Public Justice’s Trial Lawyer of the Year award always takes me to interesting places to meet interesting people who have worked on important legal cases. This year was no different. And for the first time in the last six years, the award went to two different legal teams for two different cases.
The team of Michael J. Avenatti, Edward Ricci, Ahmed Ibrahim, Filippo Marchino, and William C. Hearon won for the Bahamas Surgery Center v. Kimberly-Clark case. In this case the legal team won a $454 jury verdict agains Kimberly-Clark and Halyard Health. The two companies had manufactured defective surgical gowns that they claimed would prevent pathogens from being passed from surgical staff to patients. Even though the companies knew their gowns did no such thing, they continued to market the gowns and even used the Ebola crisis to try to increase sales. Avenatti and his team exposed the fraud on behalf of four hundred hospitals and surgery centers in the state of California. I interviewed Ed Ricci in Palm Beach Gardens, FL about this case.
The co-winner was the team of Mona Lisa Wallace, Janet Varnell, John S. Hughes, Cathy Anne Williams, Aaron Goss, and Brian Warwick. They won the class action suit Inetianbor v. Western Sky Financial. The case involved CashCall, a predatory lender that fraudulently used Native American tribal laws to force borrowers into mediation. The company claimed the mediation process was protected by tribal immunity. Plaintiff Abe Inetianbor started the case representing himself and discovered the fraud at the heart of CashCall’s practices. In the end, the legal team prevented a $7 million settlement with the company in South Dakota that would have ended all claims nationwide. Instead, the team forced state-by-state settlements. In Abe Inetianbor’s home state of Florida that settlement was worth more than $30 million. It also provided for the defendant to pay restitution and to work to fix the credit history of the borrowers it defrauded. I interviewed John Hughes and Abe Inetianbor in Tamarack, FL about this case.
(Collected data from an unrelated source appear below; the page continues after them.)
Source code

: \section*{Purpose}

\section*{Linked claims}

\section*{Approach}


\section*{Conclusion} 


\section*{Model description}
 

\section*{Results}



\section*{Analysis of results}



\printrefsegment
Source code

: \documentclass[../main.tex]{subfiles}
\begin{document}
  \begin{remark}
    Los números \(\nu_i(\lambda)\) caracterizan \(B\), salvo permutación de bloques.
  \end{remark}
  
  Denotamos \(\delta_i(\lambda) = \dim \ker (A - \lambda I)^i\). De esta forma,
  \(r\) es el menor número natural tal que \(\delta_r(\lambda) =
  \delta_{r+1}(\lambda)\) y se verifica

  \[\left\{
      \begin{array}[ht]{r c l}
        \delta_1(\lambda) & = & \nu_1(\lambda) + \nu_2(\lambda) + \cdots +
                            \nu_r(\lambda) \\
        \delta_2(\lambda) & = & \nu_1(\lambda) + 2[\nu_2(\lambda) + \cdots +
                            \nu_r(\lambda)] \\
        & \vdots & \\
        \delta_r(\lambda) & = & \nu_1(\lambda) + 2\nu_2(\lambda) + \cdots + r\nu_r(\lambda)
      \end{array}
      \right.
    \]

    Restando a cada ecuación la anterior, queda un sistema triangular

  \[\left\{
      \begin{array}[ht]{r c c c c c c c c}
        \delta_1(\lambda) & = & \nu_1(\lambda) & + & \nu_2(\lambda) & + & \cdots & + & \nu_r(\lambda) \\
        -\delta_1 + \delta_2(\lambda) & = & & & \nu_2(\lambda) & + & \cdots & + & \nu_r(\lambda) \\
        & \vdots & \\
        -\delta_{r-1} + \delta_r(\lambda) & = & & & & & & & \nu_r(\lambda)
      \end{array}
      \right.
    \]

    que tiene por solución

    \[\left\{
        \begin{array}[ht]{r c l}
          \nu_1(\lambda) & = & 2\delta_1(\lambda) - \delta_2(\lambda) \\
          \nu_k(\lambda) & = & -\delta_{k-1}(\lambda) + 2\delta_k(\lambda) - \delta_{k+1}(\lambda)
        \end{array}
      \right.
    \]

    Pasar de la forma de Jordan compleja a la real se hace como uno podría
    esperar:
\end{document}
The other finalists consisted of a case about sex tourism and spousal benefits for same-sex couples.
For Vang v. Prataya, I interviewed Patrick Arenz, Linda Miller, and plaintiff, Panyia Vang in Minneapolis, MN.
In the Cote v. Wal-Mart case, I interviewed Janson Wu at GLAD (GLTBQ Legal Advocates and Defenders) in Boston, MA.
I worked on this project for Tolsma Productions, which provided the graphics.